Engin Alan Paşa’ya, bu açıklamalarıyla Devlet Beyin çağrısında bir olumsuzluk olmadığını vurguladığını hatırlattım. Alan, şunları söyledi:
“Terörsüz Türkiye’deki bütün insanlar birbirleriyle kucaklaşacak. Evlere şehitler gelmeyecek. Çünkü bu böyle devam edemez. Ama ben söylüyorum bak bir daha söylüyorum, artık Türkiye’nin içinde değil ki sorun. Terör örgütü PKK bana göre içerde bitmiştir. Mesele dışarıda. Kandil’de ve Suriye’de. Aslında Kandil’de de iflas etmiş durumda. Ama DEM’in işi başka bir numara. Bunlar süreci İmralı’daki teröristbaşı ile beraber başka bir tarafa doğru götürmeye çalışıyorlar. Ben bu sabah senin yazını okudum tüylerim ürperdi. Durum vahim. 2015 bu çözüm süreci kardeşim. Durum bu. Bana göre yapılması gereken, teröristlerin silahlarıyla teslim olmasıdır. Teslim olup olmamak onların bileceği iş. Ben yurtiçinden çok Suriye’den kaygılıyım. Açık söyleyeyim Suriye’den endişem var. Kandil belki Suriye’deki gibi olmaz gibi geliyor bana.”
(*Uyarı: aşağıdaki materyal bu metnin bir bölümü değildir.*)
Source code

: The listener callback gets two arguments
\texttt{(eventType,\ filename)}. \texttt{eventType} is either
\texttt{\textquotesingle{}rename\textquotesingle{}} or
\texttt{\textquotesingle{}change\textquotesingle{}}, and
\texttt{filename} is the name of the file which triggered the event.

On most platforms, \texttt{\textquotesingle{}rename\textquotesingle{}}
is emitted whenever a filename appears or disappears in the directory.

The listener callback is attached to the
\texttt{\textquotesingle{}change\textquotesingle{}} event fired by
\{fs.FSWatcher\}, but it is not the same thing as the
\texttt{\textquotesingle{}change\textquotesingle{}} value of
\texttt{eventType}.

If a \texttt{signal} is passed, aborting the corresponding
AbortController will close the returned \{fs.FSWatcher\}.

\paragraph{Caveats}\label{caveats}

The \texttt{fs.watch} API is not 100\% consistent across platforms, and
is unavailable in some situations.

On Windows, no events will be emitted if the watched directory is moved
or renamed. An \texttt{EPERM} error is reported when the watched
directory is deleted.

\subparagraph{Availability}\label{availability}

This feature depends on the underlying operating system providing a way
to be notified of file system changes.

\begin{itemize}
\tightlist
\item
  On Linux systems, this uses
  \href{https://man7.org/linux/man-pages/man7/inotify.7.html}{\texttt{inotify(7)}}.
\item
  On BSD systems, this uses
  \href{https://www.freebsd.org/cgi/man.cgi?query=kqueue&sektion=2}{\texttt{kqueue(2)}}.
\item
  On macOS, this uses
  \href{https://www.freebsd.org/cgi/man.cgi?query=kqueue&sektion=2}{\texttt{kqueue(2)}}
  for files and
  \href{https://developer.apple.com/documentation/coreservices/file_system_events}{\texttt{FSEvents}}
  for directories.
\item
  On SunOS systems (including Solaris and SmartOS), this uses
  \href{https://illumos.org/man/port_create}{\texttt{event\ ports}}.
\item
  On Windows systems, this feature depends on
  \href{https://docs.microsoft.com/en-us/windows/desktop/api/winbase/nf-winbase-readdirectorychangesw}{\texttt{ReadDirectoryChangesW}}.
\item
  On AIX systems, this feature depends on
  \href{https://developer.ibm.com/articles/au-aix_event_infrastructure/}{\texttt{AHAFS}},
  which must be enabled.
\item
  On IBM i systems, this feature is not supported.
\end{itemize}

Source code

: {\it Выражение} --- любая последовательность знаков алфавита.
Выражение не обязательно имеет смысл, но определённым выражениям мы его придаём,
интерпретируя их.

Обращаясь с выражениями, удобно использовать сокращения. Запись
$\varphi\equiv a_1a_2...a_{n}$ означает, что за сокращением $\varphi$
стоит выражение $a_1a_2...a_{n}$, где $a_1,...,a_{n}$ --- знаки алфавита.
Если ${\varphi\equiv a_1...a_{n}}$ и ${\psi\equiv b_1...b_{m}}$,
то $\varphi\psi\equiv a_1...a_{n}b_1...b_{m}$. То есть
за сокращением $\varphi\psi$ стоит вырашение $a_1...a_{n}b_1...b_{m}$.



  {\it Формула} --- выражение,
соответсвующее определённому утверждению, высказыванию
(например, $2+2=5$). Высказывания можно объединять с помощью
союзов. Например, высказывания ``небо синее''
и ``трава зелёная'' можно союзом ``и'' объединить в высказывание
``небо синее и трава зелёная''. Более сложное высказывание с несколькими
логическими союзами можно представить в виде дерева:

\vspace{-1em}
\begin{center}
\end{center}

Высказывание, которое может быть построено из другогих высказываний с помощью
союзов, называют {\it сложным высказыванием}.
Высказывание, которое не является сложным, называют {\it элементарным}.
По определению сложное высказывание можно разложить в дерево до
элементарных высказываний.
"Yaşadıklarımız dizinin fragmanı"
“Suriye’ye barış geldi” denilirken, Engin Paşa’nın da en büyük kaygısı Suriye. “Suriye’de ne olur?” dediğimde şu açıklamayı yaptı:
“Suriye’de her şey olur. Bu yaşadıklarımız fragman. Kaç sezon süreceği belli olmayan bir dizinin başındayız. Bundan sonra Suriye’de kaç sezon süreceği belli olmayan bir dizi başlıyor. Şu anda Türkiye’nin odak noktası Suriye. Suriye’deki gelişmeler önemli bizim için. Eğer her şey Türkiye’nin planladığı gibi devam ederse, Colani falan diyorsunuz ya Ahmed eş-Şara. Bir defa oradaki Türkmenler çok önemli, onların varlığı çok önemli. Onları da rahata kavuşturacak bir çözüm önemli Suriye’de.
SURİYE BÖLÜNMEMELİ
Suriye’nin üniter yapısının mutlaka koruması lazım. Bölünmemesi lazım. İşte kuzey doğuda bilmem Kürt özerk bölgesi şu-bu gibi işlerin hiç olmaması gerekir. Üniter yapısı korunmuş, birliği- bütünlüğü tamamlanmış bir Suriye bizim için önemli. Ha, sistem ne olur? O konuda endişelerim var. Çünkü Colani ve ekibinin durumu belli. Yani parlamenter demokrat bir cumhuriyet olur mu olmaz mı işte orada soru işaretlerim var.”
Efsane Komutan Engin Alan
Türk Silahlı Kuvvetleri’nin ve Özel Kuvvetler Komutanlığı’nın önde gelen isimlerinden Engin Alan, uzun ve başarılı bir askeri kariyere sahip. İstanbul’da 1945’te doğan Alan, Kara Harp Okulu’ndan mezun olduktan sonra askeri kariyerine adım attı.
Alan’ın kariyerindeki önemli dönüm noktalarından biri, 1974 Kıbrıs Harekâtı’na katılmasıydı. 1992’de tuğgeneral rütbesine terfi etti. 1999 yılında PKK terör örgütü elebaşı Abdullah Öcalan ve 2. adam Şemdin Sakık’ın yakalanmasında Türk Özel Kuvvetler Komutanlığı ayağını yönetti. Bu başarı, korgeneral rütbesine terfi etmesine yol açtı.
2010 yılında TSK’ya kumpas davalarından Balyoz Darbe Planı davası kapsamında tutuklanan Alan, 2011’de MHP’den milletvekili seçildi. 2012’de ise 28 Şubat süreci nedeniyle tekrar tutuklandı. Balyoz davasında 18 yıl cezaya çarptırılan Alan, AYM kararıyla tahliye edildi.